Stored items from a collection
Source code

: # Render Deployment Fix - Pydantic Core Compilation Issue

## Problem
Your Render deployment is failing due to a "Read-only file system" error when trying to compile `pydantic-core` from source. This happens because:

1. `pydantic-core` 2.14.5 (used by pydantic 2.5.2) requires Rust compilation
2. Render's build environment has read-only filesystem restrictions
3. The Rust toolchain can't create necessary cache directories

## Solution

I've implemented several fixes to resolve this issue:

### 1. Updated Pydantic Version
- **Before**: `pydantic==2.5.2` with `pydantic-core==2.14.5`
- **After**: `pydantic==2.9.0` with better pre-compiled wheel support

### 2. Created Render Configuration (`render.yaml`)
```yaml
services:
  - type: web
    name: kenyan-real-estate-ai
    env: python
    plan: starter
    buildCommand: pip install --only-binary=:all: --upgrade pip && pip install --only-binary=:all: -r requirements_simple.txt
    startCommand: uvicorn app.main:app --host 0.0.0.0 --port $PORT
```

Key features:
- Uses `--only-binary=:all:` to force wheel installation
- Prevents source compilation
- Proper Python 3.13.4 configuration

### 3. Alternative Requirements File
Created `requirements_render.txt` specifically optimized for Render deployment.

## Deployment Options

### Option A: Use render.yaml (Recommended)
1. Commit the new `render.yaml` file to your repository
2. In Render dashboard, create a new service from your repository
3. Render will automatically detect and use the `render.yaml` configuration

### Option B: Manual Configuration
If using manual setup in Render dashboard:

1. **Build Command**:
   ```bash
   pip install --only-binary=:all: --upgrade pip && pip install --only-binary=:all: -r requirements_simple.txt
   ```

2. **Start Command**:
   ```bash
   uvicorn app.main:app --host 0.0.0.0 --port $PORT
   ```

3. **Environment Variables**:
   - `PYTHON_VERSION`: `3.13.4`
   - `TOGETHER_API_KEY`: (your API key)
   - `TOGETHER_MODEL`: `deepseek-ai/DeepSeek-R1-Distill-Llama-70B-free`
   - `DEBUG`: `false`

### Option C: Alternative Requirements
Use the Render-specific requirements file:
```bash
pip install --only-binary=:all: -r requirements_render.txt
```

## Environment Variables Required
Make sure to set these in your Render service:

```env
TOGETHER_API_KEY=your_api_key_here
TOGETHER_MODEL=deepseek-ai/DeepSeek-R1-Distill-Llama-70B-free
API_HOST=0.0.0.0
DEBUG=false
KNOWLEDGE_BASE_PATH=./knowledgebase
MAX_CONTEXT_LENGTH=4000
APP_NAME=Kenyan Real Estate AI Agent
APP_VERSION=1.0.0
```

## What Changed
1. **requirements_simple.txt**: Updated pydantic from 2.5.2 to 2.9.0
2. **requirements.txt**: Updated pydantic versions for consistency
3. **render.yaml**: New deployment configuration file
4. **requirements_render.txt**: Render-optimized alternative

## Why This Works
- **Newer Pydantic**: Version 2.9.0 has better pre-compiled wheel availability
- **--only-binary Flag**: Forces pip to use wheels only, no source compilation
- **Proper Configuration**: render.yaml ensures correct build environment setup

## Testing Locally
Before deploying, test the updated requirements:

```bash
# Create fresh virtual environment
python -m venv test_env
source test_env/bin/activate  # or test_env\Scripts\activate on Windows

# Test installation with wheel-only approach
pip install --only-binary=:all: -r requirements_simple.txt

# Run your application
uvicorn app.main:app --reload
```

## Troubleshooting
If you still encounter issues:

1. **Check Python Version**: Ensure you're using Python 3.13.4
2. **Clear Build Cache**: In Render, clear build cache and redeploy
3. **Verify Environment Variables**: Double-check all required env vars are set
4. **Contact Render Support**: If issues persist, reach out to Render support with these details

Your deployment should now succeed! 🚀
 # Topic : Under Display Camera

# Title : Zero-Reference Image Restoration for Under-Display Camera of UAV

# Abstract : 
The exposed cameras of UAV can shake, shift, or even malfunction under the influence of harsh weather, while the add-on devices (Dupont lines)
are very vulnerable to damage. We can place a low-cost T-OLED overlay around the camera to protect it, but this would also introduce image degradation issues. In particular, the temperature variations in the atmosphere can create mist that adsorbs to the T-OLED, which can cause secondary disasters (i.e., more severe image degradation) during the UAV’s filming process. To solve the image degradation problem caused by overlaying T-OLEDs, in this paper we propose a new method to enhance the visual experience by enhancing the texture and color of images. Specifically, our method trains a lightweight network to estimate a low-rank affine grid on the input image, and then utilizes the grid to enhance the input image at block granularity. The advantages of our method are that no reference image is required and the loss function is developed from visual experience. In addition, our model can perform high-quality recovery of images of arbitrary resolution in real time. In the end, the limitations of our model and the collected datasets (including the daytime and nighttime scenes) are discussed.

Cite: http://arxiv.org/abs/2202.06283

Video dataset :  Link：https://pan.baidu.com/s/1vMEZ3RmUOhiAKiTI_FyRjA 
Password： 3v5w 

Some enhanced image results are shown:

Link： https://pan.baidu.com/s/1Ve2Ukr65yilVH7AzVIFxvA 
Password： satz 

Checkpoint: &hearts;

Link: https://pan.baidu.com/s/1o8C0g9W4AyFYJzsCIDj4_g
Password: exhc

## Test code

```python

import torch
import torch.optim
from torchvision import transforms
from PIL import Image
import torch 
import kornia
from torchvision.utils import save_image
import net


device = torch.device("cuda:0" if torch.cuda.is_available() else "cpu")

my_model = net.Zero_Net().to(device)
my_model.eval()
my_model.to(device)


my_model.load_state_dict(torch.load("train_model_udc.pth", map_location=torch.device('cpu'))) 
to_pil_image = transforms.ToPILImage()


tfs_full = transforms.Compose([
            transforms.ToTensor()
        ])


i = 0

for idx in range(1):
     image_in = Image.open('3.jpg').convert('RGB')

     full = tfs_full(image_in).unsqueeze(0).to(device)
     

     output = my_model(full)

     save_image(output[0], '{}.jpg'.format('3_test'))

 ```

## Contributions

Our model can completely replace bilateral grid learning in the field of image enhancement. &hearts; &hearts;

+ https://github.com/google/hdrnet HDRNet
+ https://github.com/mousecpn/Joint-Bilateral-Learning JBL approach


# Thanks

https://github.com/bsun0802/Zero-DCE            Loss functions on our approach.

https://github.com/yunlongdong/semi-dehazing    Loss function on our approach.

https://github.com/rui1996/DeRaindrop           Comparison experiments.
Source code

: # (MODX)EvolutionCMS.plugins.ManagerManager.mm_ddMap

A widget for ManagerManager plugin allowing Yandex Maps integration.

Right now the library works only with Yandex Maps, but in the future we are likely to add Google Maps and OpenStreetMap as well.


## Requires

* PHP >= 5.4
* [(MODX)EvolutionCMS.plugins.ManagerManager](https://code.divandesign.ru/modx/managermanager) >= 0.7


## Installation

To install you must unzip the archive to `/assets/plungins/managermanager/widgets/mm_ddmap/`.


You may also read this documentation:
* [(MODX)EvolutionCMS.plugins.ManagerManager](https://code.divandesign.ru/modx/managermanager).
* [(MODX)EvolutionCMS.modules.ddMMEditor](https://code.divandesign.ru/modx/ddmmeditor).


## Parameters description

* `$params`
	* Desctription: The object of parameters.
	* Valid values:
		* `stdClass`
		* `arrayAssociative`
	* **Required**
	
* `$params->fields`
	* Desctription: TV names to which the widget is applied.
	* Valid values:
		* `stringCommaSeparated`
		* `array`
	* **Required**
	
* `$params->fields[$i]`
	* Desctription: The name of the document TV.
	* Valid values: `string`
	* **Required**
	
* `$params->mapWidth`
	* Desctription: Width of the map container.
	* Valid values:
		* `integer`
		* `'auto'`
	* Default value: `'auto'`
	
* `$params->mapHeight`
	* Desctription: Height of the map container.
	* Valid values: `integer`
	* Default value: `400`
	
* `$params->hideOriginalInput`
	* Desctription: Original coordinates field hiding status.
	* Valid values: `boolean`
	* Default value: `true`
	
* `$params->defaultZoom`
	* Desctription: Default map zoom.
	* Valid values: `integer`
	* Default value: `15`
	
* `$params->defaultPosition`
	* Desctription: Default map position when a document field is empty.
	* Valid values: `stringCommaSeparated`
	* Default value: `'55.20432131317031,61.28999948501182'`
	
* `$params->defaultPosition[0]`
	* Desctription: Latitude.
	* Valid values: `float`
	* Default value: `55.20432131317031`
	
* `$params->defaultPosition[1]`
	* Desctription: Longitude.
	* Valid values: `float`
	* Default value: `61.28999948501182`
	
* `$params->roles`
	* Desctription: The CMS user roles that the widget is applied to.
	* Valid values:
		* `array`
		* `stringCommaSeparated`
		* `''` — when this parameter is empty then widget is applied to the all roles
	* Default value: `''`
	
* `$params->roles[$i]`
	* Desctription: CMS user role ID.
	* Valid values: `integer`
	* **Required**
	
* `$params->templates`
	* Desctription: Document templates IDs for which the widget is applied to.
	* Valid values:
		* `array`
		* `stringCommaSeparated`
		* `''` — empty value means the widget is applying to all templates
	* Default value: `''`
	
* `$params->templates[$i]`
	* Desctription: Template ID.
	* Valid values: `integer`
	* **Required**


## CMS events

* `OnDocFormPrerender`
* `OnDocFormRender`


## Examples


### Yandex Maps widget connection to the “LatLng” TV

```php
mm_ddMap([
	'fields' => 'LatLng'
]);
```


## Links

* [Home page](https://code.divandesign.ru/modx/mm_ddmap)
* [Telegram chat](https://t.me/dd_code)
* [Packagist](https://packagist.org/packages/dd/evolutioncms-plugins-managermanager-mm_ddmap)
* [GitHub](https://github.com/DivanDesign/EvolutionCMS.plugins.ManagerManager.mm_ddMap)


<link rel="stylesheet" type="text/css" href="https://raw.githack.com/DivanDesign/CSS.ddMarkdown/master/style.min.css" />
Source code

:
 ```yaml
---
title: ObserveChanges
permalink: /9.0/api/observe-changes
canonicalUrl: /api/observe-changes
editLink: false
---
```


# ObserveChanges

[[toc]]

*Required work:* Of the lines above, extract only those from the line with "4. **Contact Render" to the line with "The exposed cameras", both included, exactly as written.

*Exercise answer:*
4. **Contact Render Support**: If issues persist, reach out to Render support with these details

Your deployment should now succeed! 🚀
 # Topic : Under Display Camera

# Title : Zero-Reference Image Restoration for Under-Display Camera of UAV

# Abstract : 
The exposed cameras of UAV can shake, shift, or even malfunction under the influence of harsh weather, while the add-on devices (Dupont lines)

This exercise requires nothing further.